Prenuptial Agreement Attorney in Jacksonville, Orange Park and Daytona Beach
Prenuptial Agreement in Florida Overview
A prenuptial agreement is an agreement a couple signs before marriage that decides how assets will be divided in the event of a divorce. Prenuptial agreements are vital to both parties in situations where one party has substantial assets. These agreements must be drafted with great care and time. If a prenup is not handled carefully at the time of signing it can cause many future issues. While it is extremely important to thoroughly read and feel completely comfortable with any pre or postnuptial contracts before signing them, it is also vitally important to at the very least have the eyes of an unbiased attorney look over a prenuptial agreement to avoid major future issues.

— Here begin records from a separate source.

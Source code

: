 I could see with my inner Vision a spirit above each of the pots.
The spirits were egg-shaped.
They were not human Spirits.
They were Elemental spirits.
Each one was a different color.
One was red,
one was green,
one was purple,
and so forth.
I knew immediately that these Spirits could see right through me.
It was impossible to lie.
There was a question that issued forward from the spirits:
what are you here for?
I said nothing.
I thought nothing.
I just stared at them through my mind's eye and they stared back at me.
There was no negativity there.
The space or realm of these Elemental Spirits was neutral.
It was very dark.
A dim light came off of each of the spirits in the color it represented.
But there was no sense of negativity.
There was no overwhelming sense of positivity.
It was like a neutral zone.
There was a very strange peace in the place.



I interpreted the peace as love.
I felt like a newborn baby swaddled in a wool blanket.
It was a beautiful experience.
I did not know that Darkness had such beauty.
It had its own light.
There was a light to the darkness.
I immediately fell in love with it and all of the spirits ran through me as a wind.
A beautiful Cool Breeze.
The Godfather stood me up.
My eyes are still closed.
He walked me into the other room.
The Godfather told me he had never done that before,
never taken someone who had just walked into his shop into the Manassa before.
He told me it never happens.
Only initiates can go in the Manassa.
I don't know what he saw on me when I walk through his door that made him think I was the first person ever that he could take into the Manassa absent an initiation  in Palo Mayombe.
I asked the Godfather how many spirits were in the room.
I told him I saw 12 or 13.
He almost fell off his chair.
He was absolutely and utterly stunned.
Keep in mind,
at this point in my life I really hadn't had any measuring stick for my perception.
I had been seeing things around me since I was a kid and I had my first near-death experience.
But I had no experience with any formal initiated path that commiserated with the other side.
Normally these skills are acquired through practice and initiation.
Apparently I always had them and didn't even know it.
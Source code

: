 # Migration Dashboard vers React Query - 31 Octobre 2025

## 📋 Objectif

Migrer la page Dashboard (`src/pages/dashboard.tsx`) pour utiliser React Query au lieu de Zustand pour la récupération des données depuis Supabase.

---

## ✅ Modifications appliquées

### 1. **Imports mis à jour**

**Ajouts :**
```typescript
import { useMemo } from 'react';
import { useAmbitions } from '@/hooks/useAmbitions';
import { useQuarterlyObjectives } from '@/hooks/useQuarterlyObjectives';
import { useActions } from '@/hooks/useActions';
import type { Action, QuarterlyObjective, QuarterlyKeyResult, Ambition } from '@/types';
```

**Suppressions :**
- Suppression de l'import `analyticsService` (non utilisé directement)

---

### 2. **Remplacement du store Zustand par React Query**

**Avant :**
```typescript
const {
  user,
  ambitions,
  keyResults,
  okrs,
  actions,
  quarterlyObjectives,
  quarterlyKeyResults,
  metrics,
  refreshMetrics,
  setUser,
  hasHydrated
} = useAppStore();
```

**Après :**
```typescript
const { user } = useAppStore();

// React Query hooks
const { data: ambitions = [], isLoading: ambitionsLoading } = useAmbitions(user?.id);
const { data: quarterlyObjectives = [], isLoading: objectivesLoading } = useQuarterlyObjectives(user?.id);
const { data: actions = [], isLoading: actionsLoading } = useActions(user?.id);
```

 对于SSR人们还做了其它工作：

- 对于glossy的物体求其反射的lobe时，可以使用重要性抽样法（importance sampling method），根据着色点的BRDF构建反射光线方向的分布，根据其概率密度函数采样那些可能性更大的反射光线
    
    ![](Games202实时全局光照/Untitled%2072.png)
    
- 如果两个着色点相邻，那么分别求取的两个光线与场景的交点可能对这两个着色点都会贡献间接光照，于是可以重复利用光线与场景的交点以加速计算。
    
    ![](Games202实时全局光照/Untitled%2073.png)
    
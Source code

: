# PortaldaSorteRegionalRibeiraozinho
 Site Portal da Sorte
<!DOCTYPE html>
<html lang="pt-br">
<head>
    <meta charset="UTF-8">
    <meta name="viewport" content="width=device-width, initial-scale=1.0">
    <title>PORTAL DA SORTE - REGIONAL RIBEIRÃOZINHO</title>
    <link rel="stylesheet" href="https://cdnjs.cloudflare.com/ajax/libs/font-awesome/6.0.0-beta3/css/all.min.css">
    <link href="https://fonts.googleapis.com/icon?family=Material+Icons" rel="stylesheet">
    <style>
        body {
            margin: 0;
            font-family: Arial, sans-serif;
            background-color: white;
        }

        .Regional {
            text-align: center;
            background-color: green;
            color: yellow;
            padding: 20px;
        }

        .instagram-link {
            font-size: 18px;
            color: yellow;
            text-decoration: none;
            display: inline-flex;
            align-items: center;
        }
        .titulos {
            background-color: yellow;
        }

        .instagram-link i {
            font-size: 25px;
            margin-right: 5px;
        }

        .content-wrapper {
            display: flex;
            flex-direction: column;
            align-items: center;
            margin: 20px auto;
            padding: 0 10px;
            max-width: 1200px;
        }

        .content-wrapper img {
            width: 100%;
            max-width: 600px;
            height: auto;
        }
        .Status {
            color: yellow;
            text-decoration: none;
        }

Fighting a Florida Prenuptial or Postnuptial Agreement
Florida law allows for pre- or postnuptial agreements to be tossed out under certain specific circumstances. Having a prenuptial agreement invalidated can be difficult. The court will not invalidate a prenup due to adultery, not having read the agreement at the time of signing, any changes in circumstance, or not having legal representation at the time of signing. The court will not even throw away a prenuptial agreement that is obviously a “bad deal.” This means that even if an unconscionable and clearly unfair deal is not grounds to throw away a prenuptial agreement. There are, however, Florida statutes 61.079 detail how and when a pre- or postnuptial agreement can be set aside or invalidated.
Some of these situations include:
- Fraud: If the other ex-spouse knowingly concealed debt, lied about his or her assets, or made some other statement during signing that was later proven to be false, this could be considered fraud and may prevent the spouse from enforcing the agreement against the defrauded spouse.
- Duress, Overreaching, or Coercion: or a “condition of mind produced by an improper external pressure or influence that practically destroys the free agency of a party.” A person acts under duress when they are pressured into performing a certain action by threats or acts of violence. A court could also invalidate a prenuptial agreement on the grounds of duress if the benefitting spouse is blackmailed into signing it or if the agreement was presented too close to the actual marriage forcing the benefitting spouse to sign involuntarily.
- Agreement: If both parties agree they can sign an amendment changing their prenuptial agreement at any time.
Defending a Prenup Agreement
The burden of throwing out a prenuptial agreement is on the person who desires getting rid of it. The person defending the contract must only defend the contract, which may entail rebutting one of the arguments mentioned above. The best way to defend a prenup is to make sure it is ironclad at the time of signing. To ensure an prenuptial agreement is not set aside due to lack of financial disclosure it is wise to take three key steps:
- Keep signed and executed financial affidavits attached to the prenuptial agreement
- Create an itemized statement of assets to keep attached to the prenuptial agreement
- Disclose all bank statements to your spouse.
Reach out to our Prenuptial Agreement Law Firm in Jacksonville, Orange Park and Daytona Beach, Florida
The courts look at prenuptial agreements with more scrutiny than they look at an everyday business contract because of the emotional complexity that goes into their signing and creation. Typically, courts will enter into conflicts regarding prenuptial agreements assuming they are valid and enforceable documents.
If you need to contest a prenuptial agreement, it is the job of your family attorney to prove the agreement you signed should be thrown away for valid reasons. This is a very difficult task to undertake and carries huge consequences to both parties involved; therefore, it should be treated with great expertise and care.